:: PROBLEM DESCRIPTION ::
A verbatim transcription of the listing below is required, without its pictures.

:: INPUT RECORDS ::
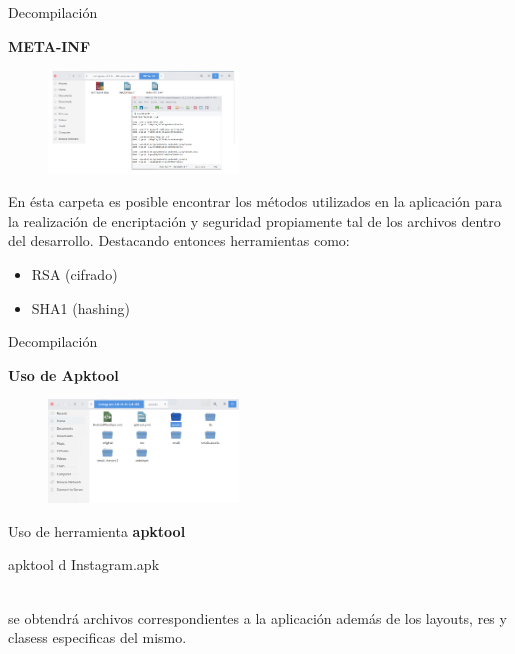 \begin{frame}[t,fragile]{Decompilación}

\textbf{META-INF}


\begin{figure} 
\vspace{2pt}
  \begin{center}
    \includegraphics[width=0.45\textwidth]{meta-inf2.png}
    \label{fig:databaseUserTable}
  \end{center}
  \vspace{2pt}
\end{figure} 

\bigskip

En ésta carpeta es posible encontrar los métodos utilizados en la aplicación para la realización de encriptación y seguridad propiamente tal de los archivos dentro del desarrollo. Destacando entonces herramientas como:

\begin{itemize}
    \item RSA (cifrado)
    \item SHA1 (hashing)
\end{itemize}


\end{frame}




\begin{frame}[t,fragile]{Decompilación}

\textbf{Uso de Apktool}

\begin{figure} 
\vspace{2pt}
  \begin{center}
    \includegraphics[width=0.45\textwidth]{apktool.png}
    \label{fig:databaseUserTable}
  \end{center}
  \vspace{2pt}
\end{figure} 

\bigskip

Uso de herramienta \textbf{apktool} 
\begin{center}
    apktool d Instagram.apk
\end{center}
 \\
 
 se obtendrá archivos correspondientes a la aplicación además de los layouts, res y clasess especificas del mismo.

\end{frame}

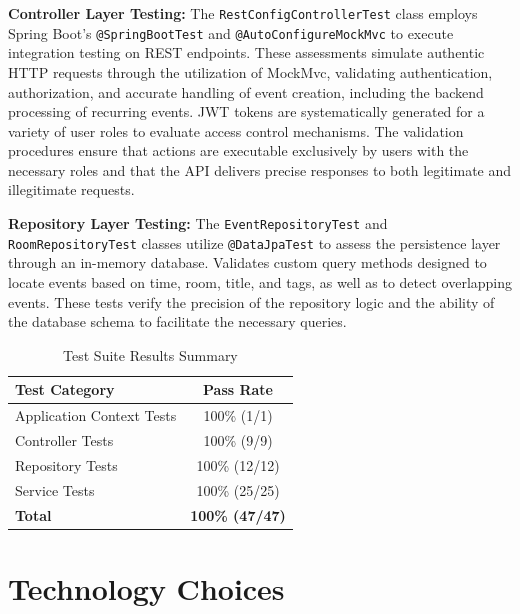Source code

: \textbf{Controller Layer Testing:} The \texttt{RestConfigControllerTest} class employs Spring Boot's \texttt{@SpringBootTest} and \texttt{@AutoConfigureMockMvc} to execute integration testing on REST endpoints.
These assessments simulate authentic HTTP requests through the utilization of MockMvc, validating authentication, authorization, and accurate handling of event creation, including the backend processing of recurring events.
JWT tokens are systematically generated for a variety of user roles to evaluate access control mechanisms.
The validation procedures ensure that actions are executable exclusively by users with the necessary roles and that the API delivers precise responses to both legitimate and illegitimate requests.

\textbf{Repository Layer Testing:} The \texttt{EventRepositoryTest} and \texttt{RoomRepositoryTest} classes utilize \texttt{@DataJpaTest} to assess the persistence layer through an in-memory database.
Validates custom query methods designed to locate events based on time, room, title, and tags, as well as to detect overlapping events.
These tests verify the precision of the repository logic and the ability of the database schema to facilitate the necessary queries.

\begin{table}[htbp]
    \centering
    \caption{Test Suite Results Summary}
    \begin{tabular}{|p{}|c|}
        \hline
        \textbf{Test Category}    & \textbf{Pass Rate}     \\
        \hline
        Application Context Tests & 100\% (1/1)            \\
        \hline
        Controller Tests          & 100\% (9/9)            \\
        \hline
        Repository Tests          & 100\% (12/12)          \\
        \hline
        Service Tests             & 100\% (25/25)          \\
        \hline
        \textbf{Total}            & \textbf{100\% (47/47)} \\
        \hline
    \end{tabular}
    \label{tab:test-results}
\end{table}


\section{Technology Choices}\label{sec:technology-choices}

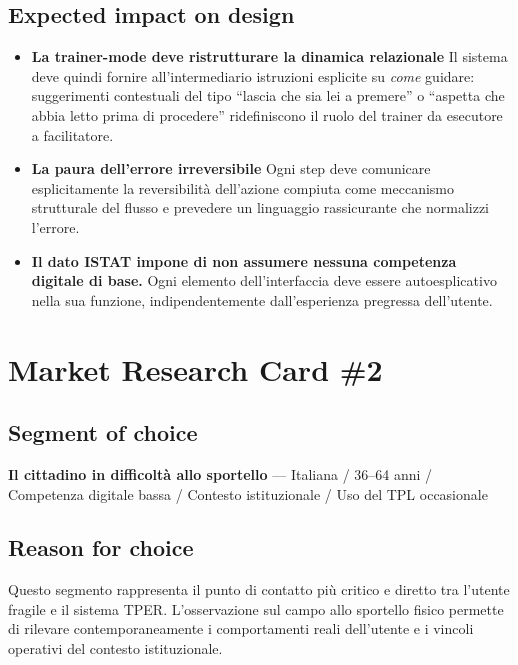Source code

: \documentclass[11pt,a4paper]{article}
\begin{document}
\subsection*{Expected impact on design}
\begin{tcolorbox}[colback=backgroundColor,colframe=borderColor,arc=2mm]

\begin{itemize}[leftmargin=*,itemsep=6pt]

    \item \textbf{La trainer-mode deve ristrutturare la dinamica relazionale} Il sistema deve quindi 
    fornire all'intermediario istruzioni esplicite su \textit{come} guidare: 
    suggerimenti contestuali del tipo ``lascia che sia lei a premere'' o 
    ``aspetta che abbia letto prima di procedere'' ridefiniscono il ruolo 
    del trainer da esecutore a facilitatore.

    \item \textbf{La paura dell'errore irreversibile} Ogni step deve comunicare 
    esplicitamente la reversibilità dell'azione compiuta come meccanismo strutturale del flusso e 
    prevedere un linguaggio rassicurante che normalizzi l'errore.

    \item \textbf{Il dato ISTAT impone di non assumere nessuna competenza 
    digitale di base.} Ogni elemento 
    dell'interfaccia deve essere autoesplicativo nella sua funzione, 
    indipendentemente dall'esperienza pregressa dell'utente.

\end{itemize}
\end{tcolorbox}

\newpage 

\newpage
\section*{Market Research Card \#2}

\subsection*{Segment of choice}
\begin{tcolorbox}[colback=backgroundColor,colframe=borderColor,arc=2mm]
\textbf{Il cittadino in difficoltà allo sportello} --- Italiana / 36--64 anni / Competenza digitale bassa / Contesto istituzionale / Uso del TPL occasionale
\end{tcolorbox}

\subsection*{Reason for choice}
\begin{tcolorbox}[colback=backgroundColor,colframe=borderColor,arc=2mm]
Questo segmento rappresenta il punto di contatto più critico e diretto tra l'utente fragile e il sistema TPER. L'osservazione sul campo allo sportello fisico permette di rilevare contemporaneamente i comportamenti reali dell'utente e i vincoli operativi del contesto istituzionale.
\end{tcolorbox}
\end{document}
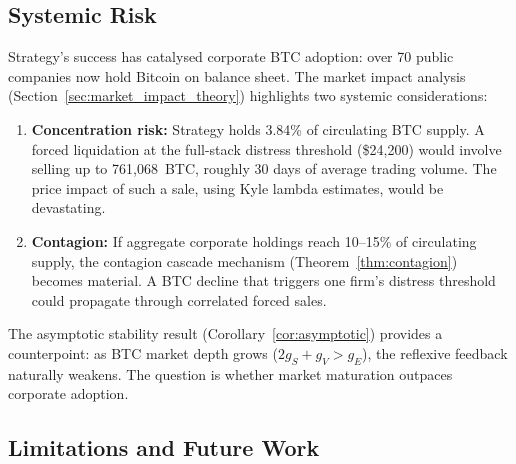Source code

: \subsection{Systemic Risk}

Strategy's success has catalysed corporate BTC adoption: over 70 public
companies now hold Bitcoin on balance sheet.  The market impact analysis
(Section~\ref{sec:market_impact_theory}) highlights two systemic
considerations:

\begin{enumerate}
  \item \textbf{Concentration risk:} Strategy holds 3.84\% of circulating
    BTC supply.  A forced liquidation at the full-stack distress threshold
    (\$24,200) would involve selling up to 761,068~BTC, roughly 30 days
    of average trading volume.  The price impact of such a sale, using
    Kyle lambda estimates, would be devastating.
  \item \textbf{Contagion:} If aggregate corporate holdings reach
    10--15\% of circulating supply, the contagion cascade mechanism
    (Theorem~\ref{thm:contagion}) becomes material.  A BTC decline that
    triggers one firm's distress threshold could propagate through
    correlated forced sales.
\end{enumerate}

The asymptotic stability result (Corollary~\ref{cor:asymptotic}) provides
a counterpoint: as BTC market depth grows ($2g_S + g_V > g_E$), the
reflexive feedback naturally weakens.  The question is whether market
maturation outpaces corporate adoption.

\subsection{Limitations and Future Work}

:: REPLY ::
 \begin{frame}[t,fragile]{Decompilación}

\textbf{META-INF}


\begin{figure} 
\vspace{2pt}
  \begin{center}
    \includegraphics[width=0.45\textwidth]{meta-inf2.png}
    \label{fig:databaseUserTable}
  \end{center}
  \vspace{2pt}
\end{figure} 

\bigskip

En ésta carpeta es posible encontrar los métodos utilizados en la aplicación para la realización de encriptación y seguridad propiamente tal de los archivos dentro del desarrollo. Destacando entonces herramientas como:

\begin{itemize}
    \item RSA (cifrado)
    \item SHA1 (hashing)
\end{itemize}


\end{frame}




\begin{frame}[t,fragile]{Decompilación}

\textbf{Uso de Apktool}

\begin{figure} 
\vspace{2pt}
  \begin{center}
    \includegraphics[width=0.45\textwidth]{apktool.png}
    \label{fig:databaseUserTable}
  \end{center}
  \vspace{2pt}
\end{figure} 

\bigskip

Uso de herramienta \textbf{apktool} 
\begin{center}
    apktool d Instagram.apk
\end{center}
 \\
 
 se obtendrá archivos correspondientes a la aplicación además de los layouts, res y clasess especificas del mismo.

\end{frame}

Source code

: \textbf{Controller Layer Testing:} The \texttt{RestConfigControllerTest} class employs Spring Boot's \texttt{@SpringBootTest} and \texttt{@AutoConfigureMockMvc} to execute integration testing on REST endpoints.
These assessments simulate authentic HTTP requests through the utilization of MockMvc, validating authentication, authorization, and accurate handling of event creation, including the backend processing of recurring events.
JWT tokens are systematically generated for a variety of user roles to evaluate access control mechanisms.
The validation procedures ensure that actions are executable exclusively by users with the necessary roles and that the API delivers precise responses to both legitimate and illegitimate requests.

\textbf{Repository Layer Testing:} The \texttt{EventRepositoryTest} and \texttt{RoomRepositoryTest} classes utilize \texttt{@DataJpaTest} to assess the persistence layer through an in-memory database.
Validates custom query methods designed to locate events based on time, room, title, and tags, as well as to detect overlapping events.
These tests verify the precision of the repository logic and the ability of the database schema to facilitate the necessary queries.

\begin{table}[htbp]
    \centering
    \caption{Test Suite Results Summary}
    \begin{tabular}{|p{}|c|}
        \hline
        \textbf{Test Category}    & \textbf{Pass Rate}     \\
        \hline
        Application Context Tests & 100\% (1/1)            \\
        \hline
        Controller Tests          & 100\% (9/9)            \\
        \hline
        Repository Tests          & 100\% (12/12)          \\
        \hline
        Service Tests             & 100\% (25/25)          \\
        \hline
        \textbf{Total}            & \textbf{100\% (47/47)} \\
        \hline
    \end{tabular}
    \label{tab:test-results}
\end{table}


\section{Technology Choices}\label{sec:technology-choices}

Source code

: \documentclass[11pt,a4paper]{article}
\begin{document}
\subsection*{Expected impact on design}
\begin{tcolorbox}[colback=backgroundColor,colframe=borderColor,arc=2mm]

\begin{itemize}[leftmargin=*,itemsep=6pt]

    \item \textbf{La trainer-mode deve ristrutturare la dinamica relazionale} Il sistema deve quindi 
    fornire all'intermediario istruzioni esplicite su \textit{come} guidare: 
    suggerimenti contestuali del tipo ``lascia che sia lei a premere'' o 
    ``aspetta che abbia letto prima di procedere'' ridefiniscono il ruolo 
    del trainer da esecutore a facilitatore.

    \item \textbf{La paura dell'errore irreversibile} Ogni step deve comunicare 
    esplicitamente la reversibilità dell'azione compiuta come meccanismo strutturale del flusso e 
    prevedere un linguaggio rassicurante che normalizzi l'errore.

    \item \textbf{Il dato ISTAT impone di non assumere nessuna competenza 
    digitale di base.} Ogni elemento 
    dell'interfaccia deve essere autoesplicativo nella sua funzione, 
    indipendentemente dall'esperienza pregressa dell'utente.

\end{itemize}
\end{tcolorbox}

\newpage 

\newpage
\section*{Market Research Card \#2}

\subsection*{Segment of choice}
\begin{tcolorbox}[colback=backgroundColor,colframe=borderColor,arc=2mm]
\textbf{Il cittadino in difficoltà allo sportello} --- Italiana / 36--64 anni / Competenza digitale bassa / Contesto istituzionale / Uso del TPL occasionale
\end{tcolorbox}

\subsection*{Reason for choice}
\begin{tcolorbox}[colback=backgroundColor,colframe=borderColor,arc=2mm]
Questo segmento rappresenta il punto di contatto più critico e diretto tra l'utente fragile e il sistema TPER. L'osservazione sul campo allo sportello fisico permette di rilevare contemporaneamente i comportamenti reali dell'utente e i vincoli operativi del contesto istituzionale.
\end{tcolorbox}
\end{document}
Source code

: \subsection{Systemic Risk}

Strategy's success has catalysed corporate BTC adoption: over 70 public
companies now hold Bitcoin on balance sheet.  The market impact analysis
(Section~\ref{sec:market_impact_theory}) highlights two systemic
considerations:

\begin{enumerate}
  \item \textbf{Concentration risk:} Strategy holds 3.84\% of circulating
    BTC supply.  A forced liquidation at the full-stack distress threshold
    (\$24,200) would involve selling up to 761,068~BTC, roughly 30 days
    of average trading volume.  The price impact of such a sale, using
    Kyle lambda estimates, would be devastating.
  \item \textbf{Contagion:} If aggregate corporate holdings reach
    10--15\% of circulating supply, the contagion cascade mechanism
    (Theorem~\ref{thm:contagion}) becomes material.  A BTC decline that
    triggers one firm's distress threshold could propagate through
    correlated forced sales.
\end{enumerate}

The asymptotic stability result (Corollary~\ref{cor:asymptotic}) provides
a counterpoint: as BTC market depth grows ($2g_S + g_V > g_E$), the
reflexive feedback naturally weakens.  The question is whether market
maturation outpaces corporate adoption.

\subsection{Limitations and Future Work}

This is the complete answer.